Phoenix, AZ – Large cuts in the state budget aren't just affecting Arizona government agencies and state workers; there's a ripple effect also hitting private firms with state contracts.

One example is Arizona-based Human Resource Training Incorporated, which contracts with the state to provide counseling and education for families at risk of having their children removed from the home. The small firm has laid off half its staff because of the state budget cuts, but CEO Sally Jones says their preventive services are needed more than ever as families deal with poverty and job losses.

"There's a lot of stress, and parents are having to leave the children at home, or the kids are not getting enough to eat, or the parents are using alcohol and drugs to deal with the crises that are happening."

Jones says her company typically works with more than 150 families a month. She worries about those no longer receiving services.

"What's happening to those other 75 families that we would have worked with? They're either getting no services at all, or trying to scramble around, or their children have been removed. I don't know what’s happened to them. All I know is that we're not seeing them."

Jones says people need to realize that spending cuts to social service agencies so far have impacted only the current year's state budget.

"It has nothing to do with next year. These are just from the January cuts.

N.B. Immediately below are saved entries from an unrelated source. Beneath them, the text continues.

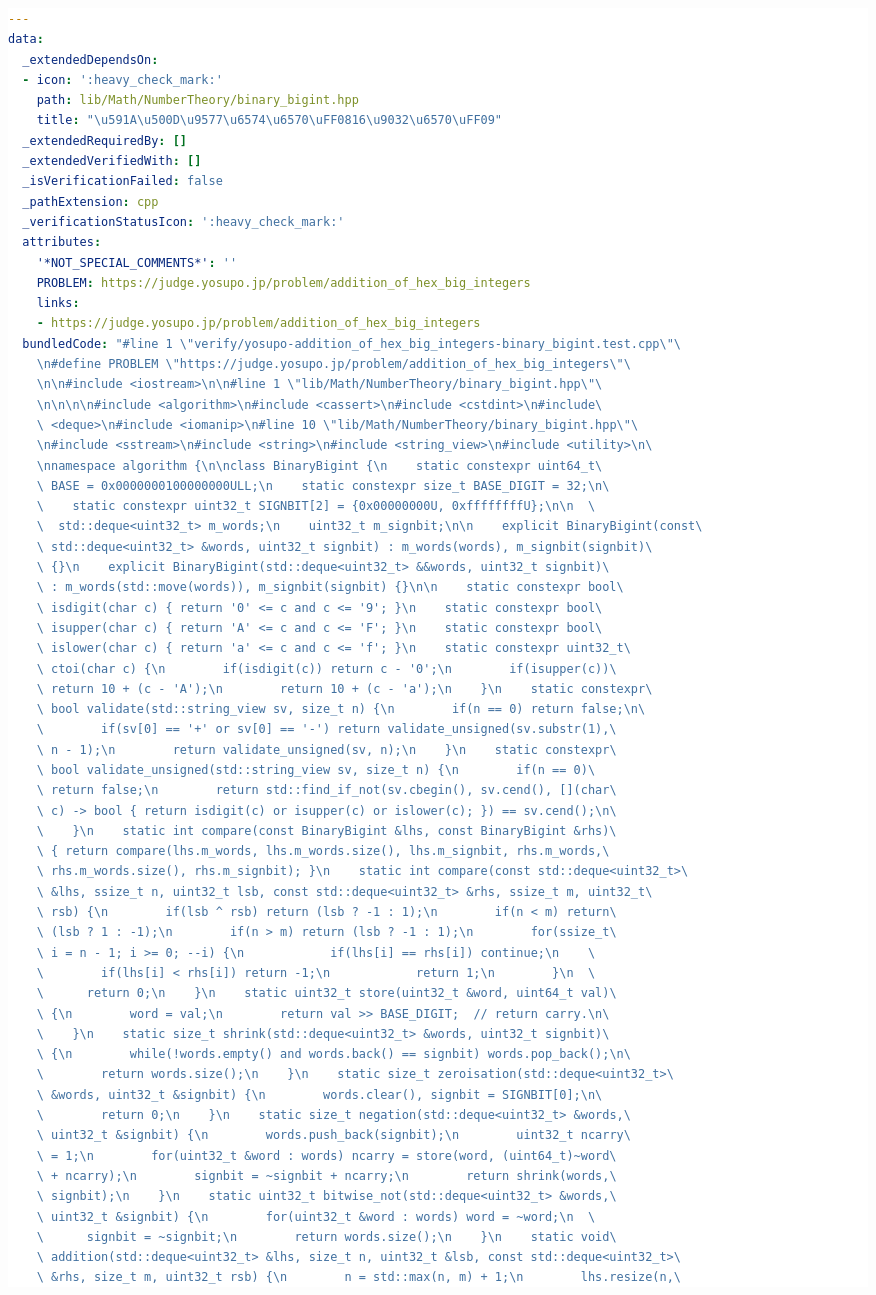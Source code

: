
 ```yaml
---
data:
  _extendedDependsOn:
  - icon: ':heavy_check_mark:'
    path: lib/Math/NumberTheory/binary_bigint.hpp
    title: "\u591A\u500D\u9577\u6574\u6570\uFF0816\u9032\u6570\uFF09"
  _extendedRequiredBy: []
  _extendedVerifiedWith: []
  _isVerificationFailed: false
  _pathExtension: cpp
  _verificationStatusIcon: ':heavy_check_mark:'
  attributes:
    '*NOT_SPECIAL_COMMENTS*': ''
    PROBLEM: https://judge.yosupo.jp/problem/addition_of_hex_big_integers
    links:
    - https://judge.yosupo.jp/problem/addition_of_hex_big_integers
  bundledCode: "#line 1 \"verify/yosupo-addition_of_hex_big_integers-binary_bigint.test.cpp\"\
    \n#define PROBLEM \"https://judge.yosupo.jp/problem/addition_of_hex_big_integers\"\
    \n\n#include <iostream>\n\n#line 1 \"lib/Math/NumberTheory/binary_bigint.hpp\"\
    \n\n\n\n#include <algorithm>\n#include <cassert>\n#include <cstdint>\n#include\
    \ <deque>\n#include <iomanip>\n#line 10 \"lib/Math/NumberTheory/binary_bigint.hpp\"\
    \n#include <sstream>\n#include <string>\n#include <string_view>\n#include <utility>\n\
    \nnamespace algorithm {\n\nclass BinaryBigint {\n    static constexpr uint64_t\
    \ BASE = 0x0000000100000000ULL;\n    static constexpr size_t BASE_DIGIT = 32;\n\
    \    static constexpr uint32_t SIGNBIT[2] = {0x00000000U, 0xffffffffU};\n\n  \
    \  std::deque<uint32_t> m_words;\n    uint32_t m_signbit;\n\n    explicit BinaryBigint(const\
    \ std::deque<uint32_t> &words, uint32_t signbit) : m_words(words), m_signbit(signbit)\
    \ {}\n    explicit BinaryBigint(std::deque<uint32_t> &&words, uint32_t signbit)\
    \ : m_words(std::move(words)), m_signbit(signbit) {}\n\n    static constexpr bool\
    \ isdigit(char c) { return '0' <= c and c <= '9'; }\n    static constexpr bool\
    \ isupper(char c) { return 'A' <= c and c <= 'F'; }\n    static constexpr bool\
    \ islower(char c) { return 'a' <= c and c <= 'f'; }\n    static constexpr uint32_t\
    \ ctoi(char c) {\n        if(isdigit(c)) return c - '0';\n        if(isupper(c))\
    \ return 10 + (c - 'A');\n        return 10 + (c - 'a');\n    }\n    static constexpr\
    \ bool validate(std::string_view sv, size_t n) {\n        if(n == 0) return false;\n\
    \        if(sv[0] == '+' or sv[0] == '-') return validate_unsigned(sv.substr(1),\
    \ n - 1);\n        return validate_unsigned(sv, n);\n    }\n    static constexpr\
    \ bool validate_unsigned(std::string_view sv, size_t n) {\n        if(n == 0)\
    \ return false;\n        return std::find_if_not(sv.cbegin(), sv.cend(), [](char\
    \ c) -> bool { return isdigit(c) or isupper(c) or islower(c); }) == sv.cend();\n\
    \    }\n    static int compare(const BinaryBigint &lhs, const BinaryBigint &rhs)\
    \ { return compare(lhs.m_words, lhs.m_words.size(), lhs.m_signbit, rhs.m_words,\
    \ rhs.m_words.size(), rhs.m_signbit); }\n    static int compare(const std::deque<uint32_t>\
    \ &lhs, ssize_t n, uint32_t lsb, const std::deque<uint32_t> &rhs, ssize_t m, uint32_t\
    \ rsb) {\n        if(lsb ^ rsb) return (lsb ? -1 : 1);\n        if(n < m) return\
    \ (lsb ? 1 : -1);\n        if(n > m) return (lsb ? -1 : 1);\n        for(ssize_t\
    \ i = n - 1; i >= 0; --i) {\n            if(lhs[i] == rhs[i]) continue;\n    \
    \        if(lhs[i] < rhs[i]) return -1;\n            return 1;\n        }\n  \
    \      return 0;\n    }\n    static uint32_t store(uint32_t &word, uint64_t val)\
    \ {\n        word = val;\n        return val >> BASE_DIGIT;  // return carry.\n\
    \    }\n    static size_t shrink(std::deque<uint32_t> &words, uint32_t signbit)\
    \ {\n        while(!words.empty() and words.back() == signbit) words.pop_back();\n\
    \        return words.size();\n    }\n    static size_t zeroisation(std::deque<uint32_t>\
    \ &words, uint32_t &signbit) {\n        words.clear(), signbit = SIGNBIT[0];\n\
    \        return 0;\n    }\n    static size_t negation(std::deque<uint32_t> &words,\
    \ uint32_t &signbit) {\n        words.push_back(signbit);\n        uint32_t ncarry\
    \ = 1;\n        for(uint32_t &word : words) ncarry = store(word, (uint64_t)~word\
    \ + ncarry);\n        signbit = ~signbit + ncarry;\n        return shrink(words,\
    \ signbit);\n    }\n    static uint32_t bitwise_not(std::deque<uint32_t> &words,\
    \ uint32_t &signbit) {\n        for(uint32_t &word : words) word = ~word;\n  \
    \      signbit = ~signbit;\n        return words.size();\n    }\n    static void\
    \ addition(std::deque<uint32_t> &lhs, size_t n, uint32_t &lsb, const std::deque<uint32_t>\
    \ &rhs, size_t m, uint32_t rsb) {\n        n = std::max(n, m) + 1;\n        lhs.resize(n,\
```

And we're holding our breath for what's going to come down in July, and that the legislature hopefully doesn't make more huge cuts."

Jones says her company's three-days-a-week in-home interventions cost less than half what the state pays when a child is put in foster care and, she says, it's better for kids if the problems can be solved without taking them from their families.

Raising taxes to avoid such cuts was rejected by lawmakers out of concern that higher taxes would further damage the economy.